Undreaming Dreamland
How sweet it were, hearing the downward stream,
With half-shut eyes ever to seem
Falling asleep in a half-dream!
—Alfred Lord Tennyson, “The Lotos-Eaters”
Dream is such a beautiful, multifaceted word, at once noun and verb; we use it in English to mean so many things: we dream the impossible dream, urge our children to dream big, follow their dreams, dream of a better tomorrow, chase the American Dream. Dreamlike and dreamy are gauzy, evocative adjectives, dreamily a lovely adverb.
Dreamland is different. It evokes a kind of daydream illusion, a waking dream. It was the name of one of the two movie theaters destroyed in the 1921 white terrorist assault on Greenwood. The other theater, white owned, was called the Dixie. Consider a moment: a white-owned movie theater in the heart of the segregated Black district named after that romanticized nickname for the Old South, where chattel slavery was the engine of white commerce and wealth. This says much we ought to know about the white climate in Tulsa at the time of the massacre.

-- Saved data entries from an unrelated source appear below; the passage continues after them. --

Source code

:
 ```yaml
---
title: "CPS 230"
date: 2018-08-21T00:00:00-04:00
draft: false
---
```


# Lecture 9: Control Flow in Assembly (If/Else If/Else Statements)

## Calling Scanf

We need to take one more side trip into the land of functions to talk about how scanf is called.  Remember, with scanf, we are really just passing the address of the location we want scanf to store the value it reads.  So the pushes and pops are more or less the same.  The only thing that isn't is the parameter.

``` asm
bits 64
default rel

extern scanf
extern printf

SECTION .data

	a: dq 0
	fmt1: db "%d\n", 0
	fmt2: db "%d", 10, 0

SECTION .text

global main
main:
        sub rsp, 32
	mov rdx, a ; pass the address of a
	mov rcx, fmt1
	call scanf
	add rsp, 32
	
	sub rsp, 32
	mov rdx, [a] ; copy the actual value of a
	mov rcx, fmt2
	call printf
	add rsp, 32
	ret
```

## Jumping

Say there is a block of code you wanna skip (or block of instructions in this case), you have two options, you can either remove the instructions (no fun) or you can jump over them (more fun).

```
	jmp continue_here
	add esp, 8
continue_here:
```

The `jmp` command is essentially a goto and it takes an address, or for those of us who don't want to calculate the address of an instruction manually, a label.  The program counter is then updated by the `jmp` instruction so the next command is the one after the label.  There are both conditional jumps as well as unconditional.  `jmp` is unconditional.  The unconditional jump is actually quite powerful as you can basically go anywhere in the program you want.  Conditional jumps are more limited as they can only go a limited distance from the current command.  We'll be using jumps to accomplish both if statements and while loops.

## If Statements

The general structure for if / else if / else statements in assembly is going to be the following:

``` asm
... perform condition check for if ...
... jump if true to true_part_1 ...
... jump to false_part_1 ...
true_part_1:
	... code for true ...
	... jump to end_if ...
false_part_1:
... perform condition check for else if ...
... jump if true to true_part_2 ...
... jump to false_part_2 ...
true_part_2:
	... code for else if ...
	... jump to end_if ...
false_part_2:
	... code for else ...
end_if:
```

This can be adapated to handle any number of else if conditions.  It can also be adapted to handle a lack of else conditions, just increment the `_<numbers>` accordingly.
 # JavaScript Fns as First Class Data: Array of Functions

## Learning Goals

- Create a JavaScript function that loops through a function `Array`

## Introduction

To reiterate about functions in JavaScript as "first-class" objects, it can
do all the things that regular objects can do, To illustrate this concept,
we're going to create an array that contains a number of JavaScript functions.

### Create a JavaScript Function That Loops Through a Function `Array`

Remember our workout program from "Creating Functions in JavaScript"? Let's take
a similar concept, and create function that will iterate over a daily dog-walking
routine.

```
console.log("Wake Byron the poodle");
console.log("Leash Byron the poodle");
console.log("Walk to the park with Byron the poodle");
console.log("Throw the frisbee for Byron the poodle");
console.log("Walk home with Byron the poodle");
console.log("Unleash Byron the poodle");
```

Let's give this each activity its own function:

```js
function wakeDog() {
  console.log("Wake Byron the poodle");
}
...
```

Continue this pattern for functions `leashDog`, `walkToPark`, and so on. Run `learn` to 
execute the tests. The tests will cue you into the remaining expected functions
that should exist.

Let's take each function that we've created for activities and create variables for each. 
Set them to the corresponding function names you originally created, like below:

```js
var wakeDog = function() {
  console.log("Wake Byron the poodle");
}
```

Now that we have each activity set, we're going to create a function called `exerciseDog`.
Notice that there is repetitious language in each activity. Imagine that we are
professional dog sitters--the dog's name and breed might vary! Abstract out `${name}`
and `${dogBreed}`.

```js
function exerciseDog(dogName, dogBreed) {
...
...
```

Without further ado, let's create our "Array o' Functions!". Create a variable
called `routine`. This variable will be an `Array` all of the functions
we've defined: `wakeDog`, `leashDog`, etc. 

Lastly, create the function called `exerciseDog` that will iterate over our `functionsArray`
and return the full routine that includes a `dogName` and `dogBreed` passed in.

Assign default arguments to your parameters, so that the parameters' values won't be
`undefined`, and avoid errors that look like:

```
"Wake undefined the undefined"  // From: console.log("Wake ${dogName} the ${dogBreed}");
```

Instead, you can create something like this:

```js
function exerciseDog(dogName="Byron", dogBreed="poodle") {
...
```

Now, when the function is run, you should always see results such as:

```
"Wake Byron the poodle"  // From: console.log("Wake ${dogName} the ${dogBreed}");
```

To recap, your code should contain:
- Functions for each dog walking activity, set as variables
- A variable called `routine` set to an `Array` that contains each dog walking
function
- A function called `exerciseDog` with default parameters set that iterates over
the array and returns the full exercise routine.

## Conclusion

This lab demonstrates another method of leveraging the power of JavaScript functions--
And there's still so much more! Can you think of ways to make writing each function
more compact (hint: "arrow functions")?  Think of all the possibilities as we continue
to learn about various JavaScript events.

But the Dreamland Theatre at 127 North Greenwood was owned and operated by a Black entrepreneur, Loula Williams, who, along with her husband, John, created in Oklahoma their piece of the American Dream. They also owned Dreamland theaters in Okmulgee and Muskogee, but the Dreamland in Tulsa, which seated 760 and showed live musical and theatrical revues as well as silent films, was the crown jewel. Emblematic of the successes of Black Wall Street, the Dreamland Theatre has come to symbolize the wealth and prosperity in Tulsa’s Greenwood community before the assault—and the smoking ruins afterward.
The word dreamland is also a metaphor for how the American film industry—in its nascency in 1921— forged a dream of this country: a manufactured illusion reinforcing the master narrative of what America believed itself to be. The movies gave us a vision of white Klan terror as justice in D. W. Griffith’s Birth of a Nation, which was screened at the White House only five years before the massacre; the rugged individualism of the westerns, where indigenous peoples were inevitably portrayed as bloodthirsty “savages”; and the glittering wealth and beauty of the privileged class, a dream that would reach its apotheosis in the 1930s, when Americans of all races were standing in soup lines and dying from dust pneumonia.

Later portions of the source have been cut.